Oregon should follow Texas’ lead on tuition equity

Alan Bates

Sen. Alan Bates

Oregon can catch up to Texas. The Lone Star State has been quicker than Oregon to act on the issue of tuition equity by allowing their undocumented immigrant students who have graduated from local high schools to pay in-state tuition at the state’s universities. Oregon’s been trying for a decade to catch up to Texas on the issue and I’m cautiously optimistic Oregon will “catch” them in the coming weeks when HB 2787 gets a Senate vote.

Tuition equity should apply to service members and they have been included in the bill. Many of these young men and women risk their lives every day for our country. They have earned something as simple and fundamental as equal treatment when they go to college.

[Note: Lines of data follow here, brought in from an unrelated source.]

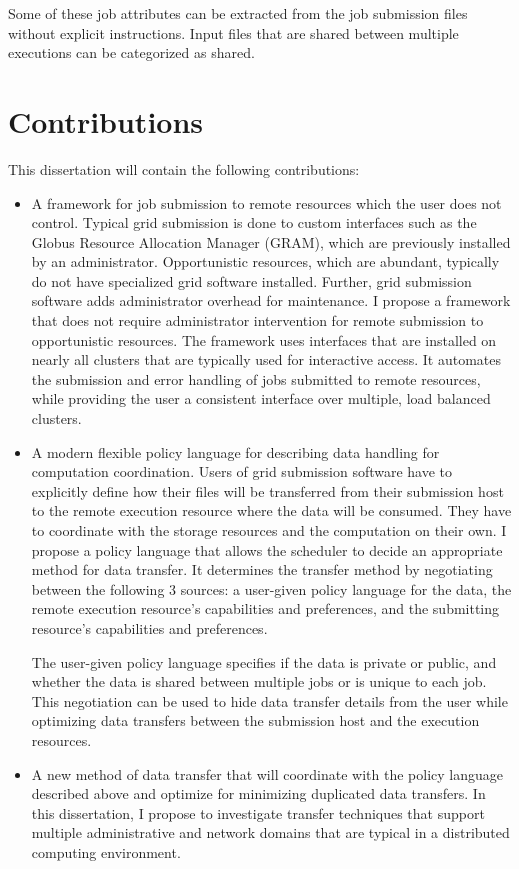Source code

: Some of these job attributes can be extracted from the job submission files without explicit instructions.  Input files that are shared between multiple executions can be categorized as shared.




\section{Contributions}

This dissertation will contain the following contributions:

\begin{itemize}

\item A framework for job submission to remote resources which the user does not control.  Typical grid submission is done to custom interfaces such as the Globus Resource Allocation Manager \cite{foster1999globus} (GRAM), which are previously installed by an administrator.  Opportunistic resources, which are abundant, typically do not have specialized grid software installed.  Further, grid submission software adds administrator overhead for maintenance.  I propose a framework that does not require administrator intervention for remote submission to opportunistic resources.  The framework uses interfaces that are installed on nearly all clusters that are typically used for interactive access.  It automates the submission and error handling of jobs submitted to remote resources, while providing the user a consistent interface over multiple, load balanced clusters.

\item A modern flexible policy language for describing data handling for computation coordination.  Users of grid submission software have to explicitly define how their files will be transferred from their submission host to the remote execution resource where the data will be consumed.  They have to coordinate with the storage resources and the computation on their own.  I propose a policy language that allows the scheduler to decide an appropriate method for data transfer.  It determines the transfer method by negotiating between the following 3 sources: a user-given policy language for the data, the remote execution resource's capabilities and preferences, and the submitting resource's capabilities and preferences.  

The user-given policy language specifies if the data is private or public, and whether the data is shared between multiple jobs or is unique to each job.  This negotiation can be used to hide data transfer details from the user while optimizing data transfers between the submission host and the execution resources.

\item A new method of data transfer that will coordinate with the policy language described above and optimize for minimizing duplicated data transfers.  In this dissertation, I propose to investigate transfer techniques that support multiple administrative and network domains that are typical in a distributed computing environment.

\end{itemize}

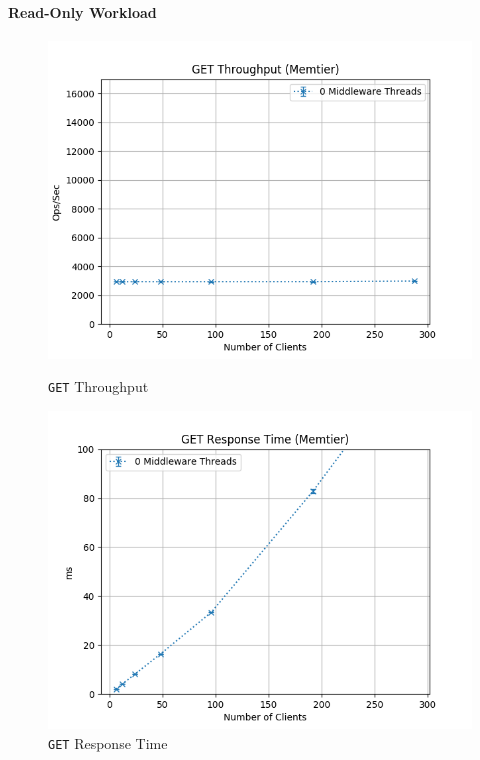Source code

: \documentclass[11pt,a4paper]{article}
\begin{document}
\paragraph{Read-Only Workload}
%
\begin{figure}[H]
    \centering
    \begin{minipage}{0.5\textwidth}
        \centering
        \includegraphics[width=\textwidth]{../illustrations/plots/1_1_one_server/0-1/memtier_get_tp_s.png}
        \caption{\texttt{GET} Throughput}
        \label{fig:one_server_get_tp}
    \end{minipage}\hfill
    \begin{minipage}{0.5\textwidth}
        \centering
        \includegraphics[width=\textwidth]{../illustrations/plots/1_1_one_server/0-1/memtier_get_rt_ms.png}
        \caption{\texttt{GET} Response Time}
        \label{fig:one_server_get_rt}
    \end{minipage}
\end{figure}
\end{document}
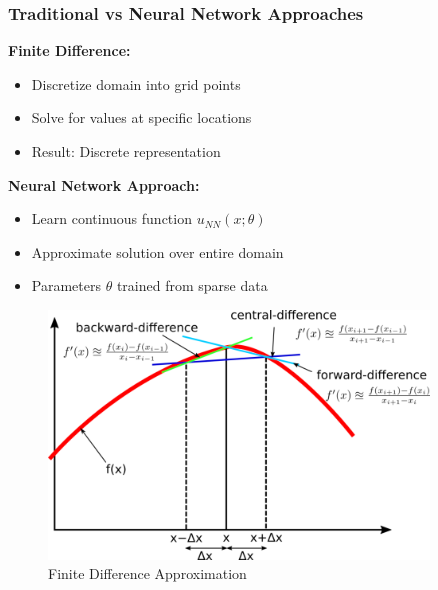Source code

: \documentclass[notes]{beamer}
\begin{document}
\begin{frame}
\frametitle{Traditional vs Neural Network Approaches}

\begin{minipage}[t]{0.53\textwidth}
\textbf{Finite Difference:}
\begin{itemize}
\item Discretize domain into grid points
\item Solve for values at specific locations
\item Result: Discrete representation
\end{itemize}


\textbf{Neural Network Approach:}
\begin{itemize}
	\item Learn continuous function $u_{NN}(x; \theta)$
	\item Approximate solution over entire domain
	\item Parameters $\theta$ trained from sparse data
\end{itemize}


\end{minipage}
\hfill
\begin{minipage}[t]{0.43\textwidth}
\vspace{1em}
\begin{figure}[ht]
	\centering
	\includegraphics[width=0.9\textwidth]{figs/finite-difference-methods.png}
	\caption*{Finite Difference Approximation}
\end{figure}


\end{minipage}

\end{frame}
\end{document}
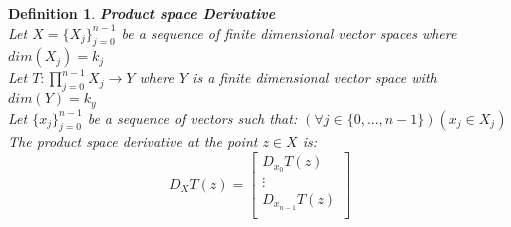 \documentclass[12pt]{extarticle}
\theoremstyle{plain}
\theoremstyle{Definition}
\newtheorem{def.}{Definition}[section]
\theoremstyle{Definition}
\theoremstyle{plain}
\begin{document}
\begin{def.} \textbf{Product space Derivative} \\ 
		Let $X = \{X_j\}_{j=0}^{n-1}$ be a sequence of finite dimensional vector spaces where $dim(X_j) = k_j$ \\ 
		Let $T : \prod_{j=0}^{n-1} X_j \to Y$ where $Y$ is a finite dimensional vector space with $dim(Y) = k_y$ \\
		Let $\{x_j\}_{j=0}^{n-1}$ be a sequence of vectors such that: $(\forall j \in \{0,...,n-1\})(x_j \in X_j)$ \\ 
		The product space derivative at the point $z \in X$ is: \\ 
		\[
		D_{X} T(z) = 
		\begin{bmatrix}
		D_{x_0} T(z) \\ 
		\vdots \\ 
		D_{x_{n-1}} T(z) \\ 		
		\end{bmatrix}
		\]
\end{def.}
\end{document}
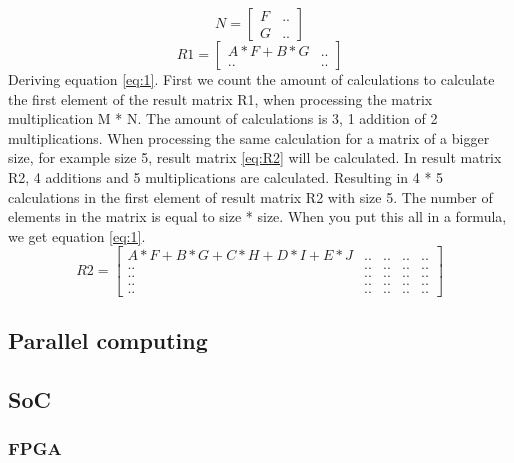 \begin{equation}
	N =	\begin{bmatrix}
	F & .. \\[0.2em]
	G & ..
	\end{bmatrix}
\end{equation}
\begin{equation} \label{eq:R1}
	R1 =	\begin{bmatrix}
	A*F+B*G & .. \\[0.2em]
	.. & ..
	\end{bmatrix}
\end{equation}
Deriving equation \ref{eq:1}. First we count the amount of calculations to calculate the first element of the result matrix R1, when processing the matrix multiplication M * N. The amount of calculations is 3, 1 addition of 2 multiplications. When processing the same calculation for a matrix of a bigger size, for example size 5, result matrix \ref{eq:R2} will be calculated. In result matrix R2, 4 additions and 5 multiplications are calculated. Resulting in 4 * 5 calculations in the first element of result matrix R2 with size 5. The number of elements in the matrix is equal to size * size. When you put this all in a formula, we get equation \ref{eq:1}.
\begin{equation} \label{eq:R2}
	R2 =	\begin{bmatrix}
	A*F+B*G+C*H+D*I+E*J & .. & .. & .. & .. \\[0.5em]
	.. & .. & .. & .. & .. \\[0.5em]
	.. & .. & .. & .. & .. \\[0.5em]
	.. & .. & .. & .. & .. \\[0.5em]
	.. & .. & .. & .. & ..
	\end{bmatrix}
\end{equation}
	\subsection{Parallel computing}
	\subsection{SoC}
		\subsubsection{FPGA}
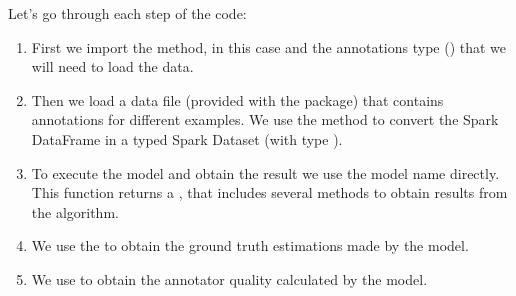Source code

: \documentclass[letterpaper,10pt,english]{sphinxmanual}
\begin{document}
%
\begin{sphinxVerbatim}[commandchars=\\\{\}]
 
 

   

   \PYG{o}{[}\PYG{o}{]}

   

   \PYG{o}{[}\PYG{o}{]}

   
\end{sphinxVerbatim}

Let’s go through each step of the code:
\begin{enumerate}
\def\theenumi{\arabic{enumi}}
\def\labelenumi{\theenumi .}
\makeatletter\def\p@enumii{\p@enumi \theenumi .}\makeatother
\item {} 
First we import the method, in this case  and the annotations type () that
we will need to load the data.

\item {} 
Then we load a data file (provided with the package) that contains annotations for different examples. We use
the method  to convert the Spark DataFrame in a typed Spark Dataset (with type ).

\item {} 
To execute the model and obtain the result we use the model name directly.
This function returns a , that includes several methods to obtain results from the algorithm.

\item {} 
We use the   to obtain the ground truth estimations made by the model.

\item {} 
We use  to obtain the annotator quality calculated by the model.

\end{enumerate}
\end{document}
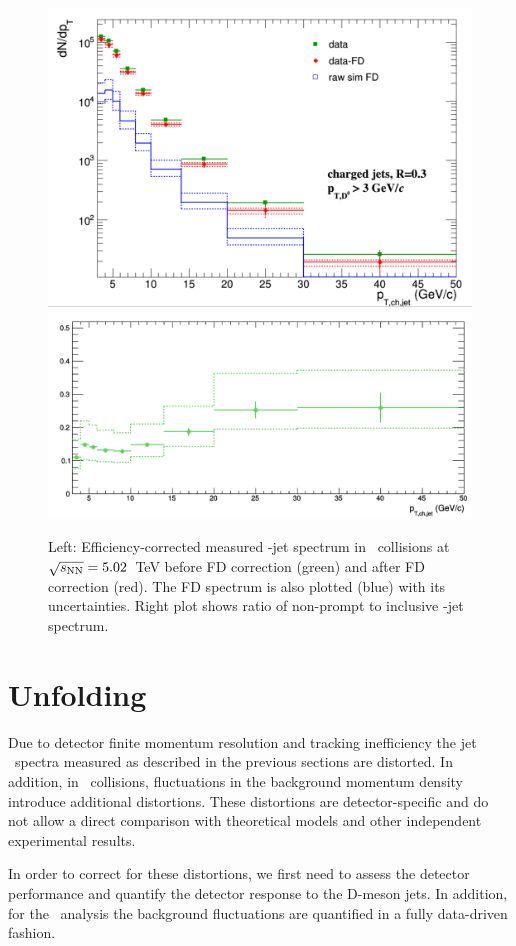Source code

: \begin{figure}[bth]
\centering
\includegraphics[width=.53\textwidth]{pPbplotsD0/Simulations/JetPtSpectra_FDsub.png}
\includegraphics[width=.45\textwidth]{pPbplotsD0/Simulations/FDratio}
\caption{Left: Efficiency-corrected measured \Dzero-jet spectrum in \pPb\ collisions at $\sqrt{s_{\rm NN}}=5.02$~TeV before FD correction (green) and after FD correction (red). The FD spectrum is also plotted (blue) with its uncertainties. Right plot shows ratio of non-prompt to inclusive \Dzero-jet spectrum.}
\label{fig:pPbFD_corr_Dzero}
\end{figure}



\section{Unfolding}
\label{sect:unfResults}
Due to detector finite momentum resolution and tracking inefficiency the jet \pt\ spectra measured as described
in the previous sections are distorted. In addition, in \pPb\ collisions, fluctuations in the background momentum density
introduce additional distortions. These distortions are detector-specific and do not allow a direct comparison
with theoretical models and other independent experimental results.

In order to correct for these distortions, we first need to assess the detector performance and quantify
the detector response to the D-meson jets. In addition, for the \pPb\ analysis the background fluctuations are quantified in a
fully data-driven fashion.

To be clear, tuition equity only applies to undocumented students who have grown up in Oregon and have attended Oregon schools. These students have had the Oregon education experience. It’s estimated that no more than 80 students would use the program per year. Those students would have to attend an Oregon elementary or high school for three years immediately prior to receiving a high school diploma. Students who wish to use the program must demonstrate intent to become a citizen or lawful permanent resident of the United States.

Thirteen other states have already passed similar legislation following the path Texas first charted, including Kansas and Washington. Oregon should be next.